• AIM OF THE TASK:
Pick every line from the data that holds the word "Packet".

• SOURCE RECORDS:
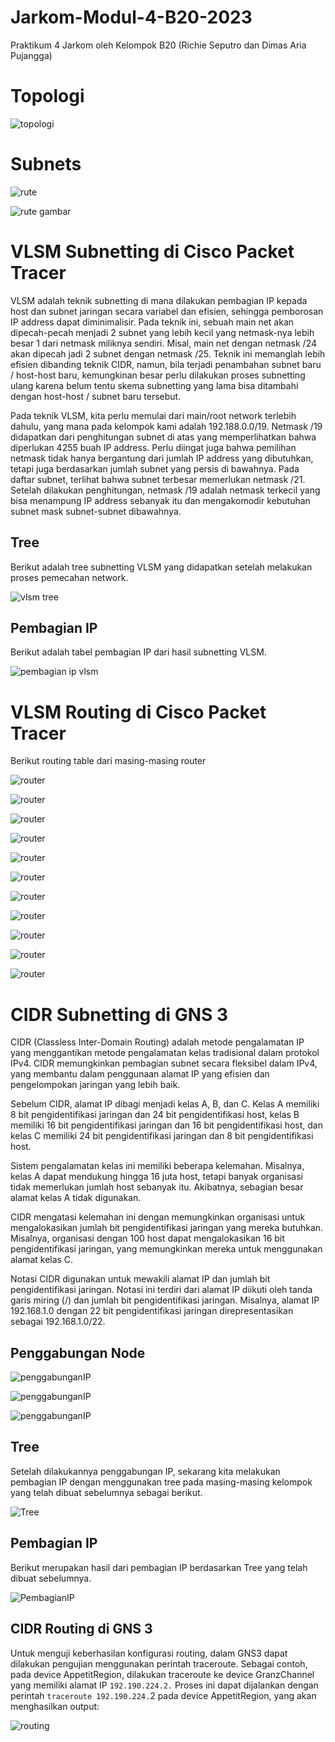 # Jarkom-Modul-4-B20-2023

Praktikum 4 Jarkom oleh Kelompok B20 (Richie Seputro dan Dimas Aria Pujangga)

# Topologi

![topologi](assets/topologi.png)

# Subnets

![rute](assets/rute.png)

![rute gambar](assets/rute-gambar.png)

# VLSM Subnetting di Cisco Packet Tracer

VLSM adalah teknik subnetting di mana dilakukan pembagian IP kepada host dan subnet jaringan secara variabel dan efisien, sehingga pemborosan IP address dapat diminimalisir. Pada teknik ini, sebuah main net akan dipecah-pecah menjadi 2 subnet yang lebih kecil yang netmask-nya lebih besar 1 dari netmask miliknya sendiri. Misal, main net dengan netmask /24 akan dipecah jadi 2 subnet dengan netmask /25. Teknik ini memanglah lebih efisien dibanding teknik CIDR, namun, bila terjadi penambahan subnet baru / host-host baru, kemungkinan besar perlu dilakukan proses subnetting ulang karena belum tentu skema subnetting yang lama bisa ditambahi dengan host-host / subnet baru tersebut.

Pada teknik VLSM, kita perlu memulai dari main/root network terlebih dahulu, yang mana pada kelompok kami adalah 192.188.0.0/19. Netmask /19 didapatkan dari penghitungan subnet di atas yang memperlihatkan bahwa diperlukan 4255 buah IP address. Perlu diingat juga bahwa pemilihan netmask tidak hanya bergantung dari jumlah IP address yang dibutuhkan, tetapi juga berdasarkan jumlah subnet yang persis di bawahnya. Pada daftar subnet, terlihat bahwa subnet terbesar memerlukan netmask /21. Setelah dilakukan penghitungan, netmask /19 adalah netmask terkecil yang bisa menampung IP address sebanyak itu dan mengakomodir kebutuhan subnet mask subnet-subnet dibawahnya.

## Tree

Berikut adalah tree subnetting VLSM yang didapatkan setelah melakukan proses pemecahan network.

![vlsm tree](assets/vlsm-tree.png)

## Pembagian IP

Berikut adalah tabel pembagian IP dari hasil subnetting VLSM.

![pembagian ip vlsm](assets/vlsm-pembagianIP.png)

# VLSM Routing di Cisco Packet Tracer

Berikut routing table dari masing-masing router

![router](assets/vlsm-aura.png)

![router](assets/vlsm-denken.png)

![router](assets/vlsm-eisen.png)

![router](assets/vlsm-fern.png)

![router](assets/vlsm-flamme.png)

![router](assets/vlsm-frieren.png)

![router](assets/vlsm-heiter.png)

![router](assets/vlsm-himmel.png)

![router](assets/vlsm-lawine.png)

![router](assets/vlsm-linie.png)

![router](assets/vlsm-lugner.png)

# CIDR Subnetting di GNS 3

CIDR (Classless Inter-Domain Routing) adalah metode pengalamatan IP yang menggantikan metode pengalamatan kelas tradisional dalam protokol IPv4. CIDR memungkinkan pembagian subnet secara fleksibel dalam IPv4, yang membantu dalam penggunaan alamat IP yang efisien dan pengelompokan jaringan yang lebih baik.

Sebelum CIDR, alamat IP dibagi menjadi kelas A, B, dan C. Kelas A memiliki 8 bit pengidentifikasi jaringan dan 24 bit pengidentifikasi host, kelas B memiliki 16 bit pengidentifikasi jaringan dan 16 bit pengidentifikasi host, dan kelas C memiliki 24 bit pengidentifikasi jaringan dan 8 bit pengidentifikasi host.

Sistem pengalamatan kelas ini memiliki beberapa kelemahan. Misalnya, kelas A dapat mendukung hingga 16 juta host, tetapi banyak organisasi tidak memerlukan jumlah host sebanyak itu. Akibatnya, sebagian besar alamat kelas A tidak digunakan.

CIDR mengatasi kelemahan ini dengan memungkinkan organisasi untuk mengalokasikan jumlah bit pengidentifikasi jaringan yang mereka butuhkan. Misalnya, organisasi dengan 100 host dapat mengalokasikan 16 bit pengidentifikasi jaringan, yang memungkinkan mereka untuk menggunakan alamat kelas C.

Notasi CIDR digunakan untuk mewakili alamat IP dan jumlah bit pengidentifikasi jaringan. Notasi ini terdiri dari alamat IP diikuti oleh tanda garis miring (/) dan jumlah bit pengidentifikasi jaringan. Misalnya, alamat IP 192.168.1.0 dengan 22 bit pengidentifikasi jaringan direpresentasikan sebagai 192.168.1.0/22.

## Penggabungan Node

![penggabunganIP](assets/penggabunganIP.png)

![penggabunganIP](assets/penggabunganIP(1).png)

![penggabunganIP](assets/penggabunganIP(2).png)

## Tree

Setelah dilakukannya penggabungan IP, sekarang kita melakukan pembagian IP dengan menggunakan tree pada masing-masing kelompok yang telah dibuat sebelumnya sebagai berikut.

![Tree](assets/tree.png)

## Pembagian IP

Berikut merupakan hasil dari pembagian IP berdasarkan Tree yang telah dibuat sebelumnya.

![PembagianIP](assets/pembagianIP.png)

## CIDR Routing di GNS 3

Untuk menguji keberhasilan konfigurasi routing, dalam GNS3 dapat dilakukan pengujian menggunakan perintah traceroute. Sebagai contoh, pada device AppetitRegion, dilakukan traceroute ke device GranzChannel yang memiliki alamat IP `192.190.224.2.` Proses ini dapat dijalankan dengan perintah `traceroute 192.190.224.`2 pada device AppetitRegion, yang akan menghasilkan output:

![routing](assets/routing.png)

• RESPONSE AREA:
# VLSM Subnetting di Cisco Packet Tracer
# VLSM Routing di Cisco Packet Tracer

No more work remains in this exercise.